A faithful, picture-free copy of the listing below is required.
# # # #
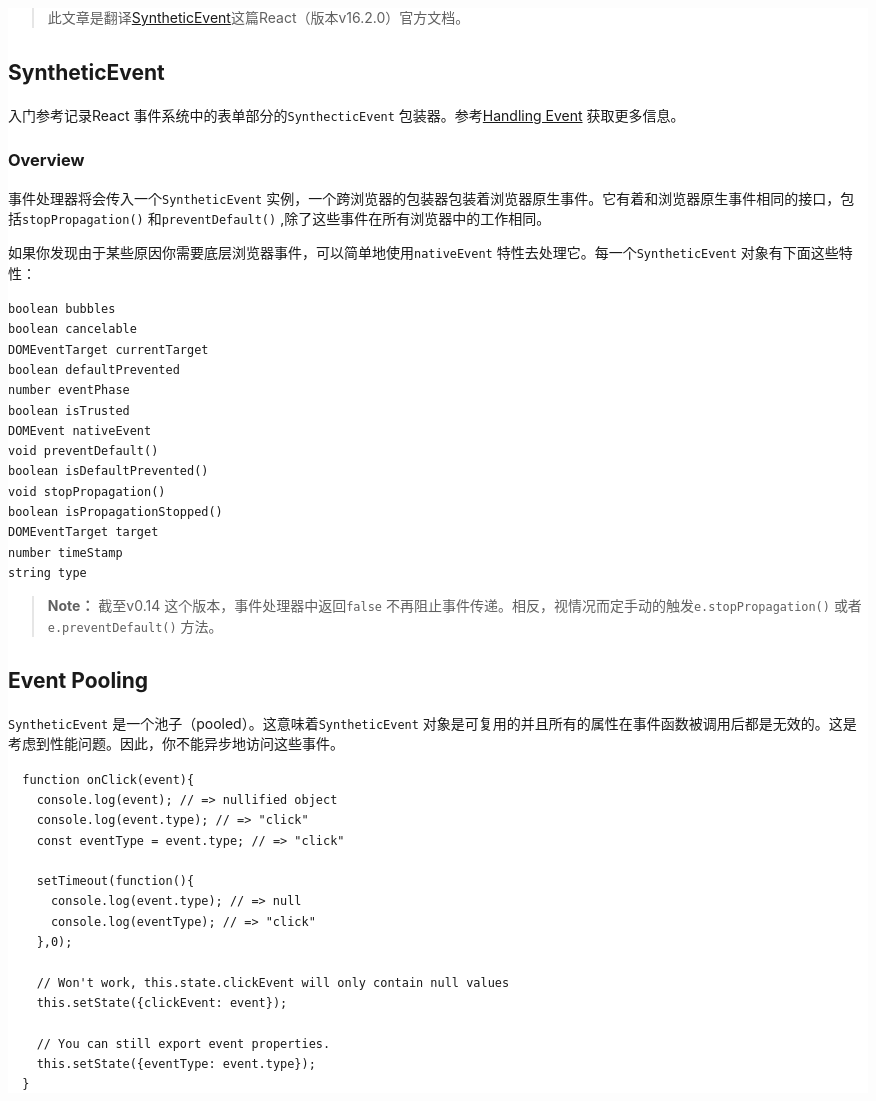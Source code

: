 > 此文章是翻译[SyntheticEvent](https://reactjs.org/docs/events.html)这篇React（版本v16.2.0）官方文档。

## SyntheticEvent

入门参考记录React 事件系统中的表单部分的`SynthecticEvent` 包装器。参考[Handling Event](https://reactjs.org/docs/handling-events.html) 获取更多信息。

### Overview

事件处理器将会传入一个`SyntheticEvent` 实例，一个跨浏览器的包装器包装着浏览器原生事件。它有着和浏览器原生事件相同的接口，包括`stopPropagation()` 和`preventDefault()` ,除了这些事件在所有浏览器中的工作相同。


如果你发现由于某些原因你需要底层浏览器事件，可以简单地使用`nativeEvent` 特性去处理它。每一个`SyntheticEvent` 对象有下面这些特性：

```
boolean bubbles
boolean cancelable
DOMEventTarget currentTarget
boolean defaultPrevented
number eventPhase
boolean isTrusted
DOMEvent nativeEvent
void preventDefault()
boolean isDefaultPrevented()
void stopPropagation()
boolean isPropagationStopped()
DOMEventTarget target
number timeStamp
string type
```

>**Note：**
截至v0.14 这个版本，事件处理器中返回`false` 不再阻止事件传递。相反，视情况而定手动的触发`e.stopPropagation()` 或者`e.preventDefault()` 方法。

## Event Pooling

`SyntheticEvent` 是一个池子（pooled）。这意味着`SyntheticEvent` 对象是可复用的并且所有的属性在事件函数被调用后都是无效的。这是考虑到性能问题。因此，你不能异步地访问这些事件。

```
  function onClick(event){
    console.log(event); // => nullified object
    console.log(event.type); // => "click"
    const eventType = event.type; // => "click"

    setTimeout(function(){
      console.log(event.type); // => null
      console.log(eventType); // => "click"
    },0);

    // Won't work, this.state.clickEvent will only contain null values
    this.setState({clickEvent: event});

    // You can still export event properties.
    this.setState({eventType: event.type});
  }
```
# # # #
* _REPLY_:
Source code

: > 此文章是翻译[SyntheticEvent](https://reactjs.org/docs/events.html)这篇React（版本v16.2.0）官方文档。

## SyntheticEvent

入门参考记录React 事件系统中的表单部分的`SynthecticEvent` 包装器。参考[Handling Event](https://reactjs.org/docs/handling-events.html) 获取更多信息。

### Overview

事件处理器将会传入一个`SyntheticEvent` 实例，一个跨浏览器的包装器包装着浏览器原生事件。它有着和浏览器原生事件相同的接口，包括`stopPropagation()` 和`preventDefault()` ,除了这些事件在所有浏览器中的工作相同。


如果你发现由于某些原因你需要底层浏览器事件，可以简单地使用`nativeEvent` 特性去处理它。每一个`SyntheticEvent` 对象有下面这些特性：

```
boolean bubbles
boolean cancelable
DOMEventTarget currentTarget
boolean defaultPrevented
number eventPhase
boolean isTrusted
DOMEvent nativeEvent
void preventDefault()
boolean isDefaultPrevented()
void stopPropagation()
boolean isPropagationStopped()
DOMEventTarget target
number timeStamp
string type
```

>**Note：**
截至v0.14 这个版本，事件处理器中返回`false` 不再阻止事件传递。相反，视情况而定手动的触发`e.stopPropagation()` 或者`e.preventDefault()` 方法。

## Event Pooling

`SyntheticEvent` 是一个池子（pooled）。这意味着`SyntheticEvent` 对象是可复用的并且所有的属性在事件函数被调用后都是无效的。这是考虑到性能问题。因此，你不能异步地访问这些事件。

```
  function onClick(event){
    console.log(event); // => nullified object
    console.log(event.type); // => "click"
    const eventType = event.type; // => "click"

    setTimeout(function(){
      console.log(event.type); // => null
      console.log(eventType); // => "click"
    },0);

    // Won't work, this.state.clickEvent will only contain null values
    this.setState({clickEvent: event});

    // You can still export event properties.
    this.setState({eventType: event.type});
  }
```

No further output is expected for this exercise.